L’avvocato che rappresentava la Denise italiana s’è ritirato presto: la bambina russa non aveva alcuna probabilità di essere la bambina italiana. Noi tutti, telespettatori del mondo, abbiamo sentito la conclusione della vicenda come un doloroso fallimento. Non conosciamo la sorte di Denise, cosa le è capitato, e ogni volta il rivederla moltiplica la sofferenza in noi tutti. Tutti? Non tutti.
C’è qualcuno che sa tutto, cosa è successo a Denise, dov’è finita, dov’è adesso. Sa tutto. Ma non ha mai detto nulla e probabilmente mai lo dirà. Vede la madre soffrire oltre il limite della sopportabilità ma lascia che le cose vadano così, per lui se vanno così, vanno bene o comunque non vanno male. Non sappiamo niente di quest’uomo che ci dev’essere e che sa tutto, su di lui possiamo ragionare alla cieca, costruendo delle ipotesi interpretative psicologiche. Io son convinto che hanno un senso, e che una risposta, alle principali domande, la danno. La domanda principale è questa: è odio? O è vendetta? Son due cose diverse.
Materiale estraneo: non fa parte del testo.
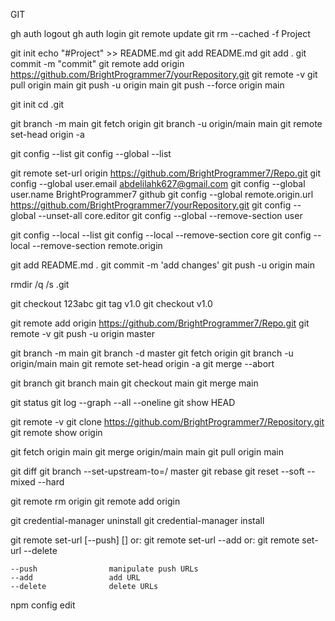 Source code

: GIT

gh auth logout
gh auth login
git remote update
git rm --cached -f Project

git init
echo "#Project" >> README.md
git add README.md
git add . 
git commit -m "commit"
git remote add origin https://github.com/BrightProgrammer7/yourRepository.git
git remote -v
git pull origin main
git push -u origin main
git push --force origin main

git init
cd .git

git branch -m main 
git fetch origin
git branch -u origin/main main
git remote set-head origin -a

git config --list
git config --global --list

git remote set-url origin https://github.com/BrightProgrammer7/Repo.git
git config --global user.email abdelilahk627@gmail.com
git config --global user.name BrightProgrammer7 github
git config --global remote.origin.url https://github.com/BrightProgrammer7/yourRepository.git
git config --global --unset-all core.editor
git config --global --remove-section user 

git config --local --list
git config --local --remove-section core
git config --local --remove-section remote.origin

 
git add README.md .
git commit -m 'add changes'
git push -u origin main


rmdir /q /s .git

git checkout 123abc
git tag v1.0
git checkout v1.0

git remote add origin https://github.com/BrightProgrammer7/Repo.git
git remote -v
git push -u origin master

git branch -m main
git branch -d master
git fetch origin 
git branch -u origin/main main
git remote set-head origin -a
git merge --abort

git branch
git branch main
git checkout main
git merge main

git status
git log --graph --all --oneline
git show HEAD

git remote -v
git clone https://github.com/BrightProgrammer7/Repository.git
git remote show origin

git fetch origin main
git merge origin/main main
git pull origin main

git diff
git branch --set-upstream-to=<remote>/<branch> master
git rebase
git reset --soft --mixed --hard


git remote rm origin
git remote add origin

git credential-manager uninstall
git credential-manager install

 git remote set-url [--push] <name> <newurl> [<oldurl>]
   or: git remote set-url --add <name> <newurl>
   or: git remote set-url --delete <name> <url>

    --push                manipulate push URLs
    --add                 add URL
    --delete              delete URLs

npm config edit

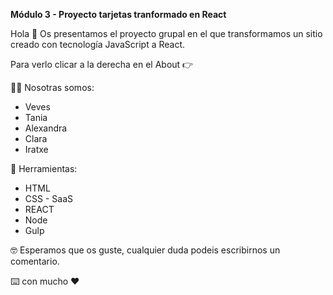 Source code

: **Módulo 3 - Proyecto tarjetas tranformado en React**

Hola 👋
Os presentamos el proyecto grupal en el que transformamos un sitio creado con tecnología JavaScript a React.

Para verlo clicar a la derecha en el About 👉

👯‍♀️ Nosotras somos:
 - Veves
 - Tania
 - Alexandra
 - Clara
 - Iratxe

🔧 Herramientas:
 - HTML 
 - CSS - SaaS 
 - REACT
 - Node
 - Gulp

🤓 Esperamos que os guste, cualquier duda podeis escribirnos un comentario.

⌨️ con mucho ❤️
L’odio vuole il male, la vendetta vuole la sofferenza. Chi sa tutto di Denise e non dice niente, non vuole produrre il male, vuole produrre sofferenza. La nostra sofferenza lo fa star meglio. Per noi, questa irruzione della tv russa, con il mega-show in diretta, in collegamento con più tv straniere, i dati identificativi della bambina forniti col contagocce (come farebbe da noi il conduttore o la conduttrice di turno, inquadrando il volto da tutti i profili, in modo che 'il pubblico' arrivi al riconoscimento), per noi questa puntata d’importazione di 'Chi l’ha visto?' è stata un dito conficcato nella ferita slabbrata. A moltiplicare il dolore.
Ma c’è qualcuno che sa tutto e non soffre per niente e prova soddisfazione o indifferenza nel vedere la madre distrutta: sto cercando di capire, perché cercare di capire vuol dire amare, cioè aiutare. Ma aiutare la bambina perduta a ritrovar la madre e la madre a ritrovar la figlia perduta: ci siamo dimenticati che, comunque vadano le cose, e tenendo conto ormai che la bambina russa non è Denise, però anche la bambina russa è una bambina rubata, se non è Denise è un caso parallelo a Denise. Son sempre bambine, queste rubate. Mai maschietti.
Mi chiedo perché. Perché la bambina riassume il senso della famiglia e della continuità, rubando una bambina spezzi la continuità della stirpe. Spezzi la generazione. E questo collima col senso della vendetta, quando vuoi che la vendetta sia per sempre. Su Denise noi non potevamo fare niente, su di lei non siamo colpevoli. Ma su questo sconosciuto, che ha voluto e preparato e compiuto la vendetta, crudele e perenne, su come abbia potuto nascere tra noi, e crescere, e agire, non possiamo dirci innocenti.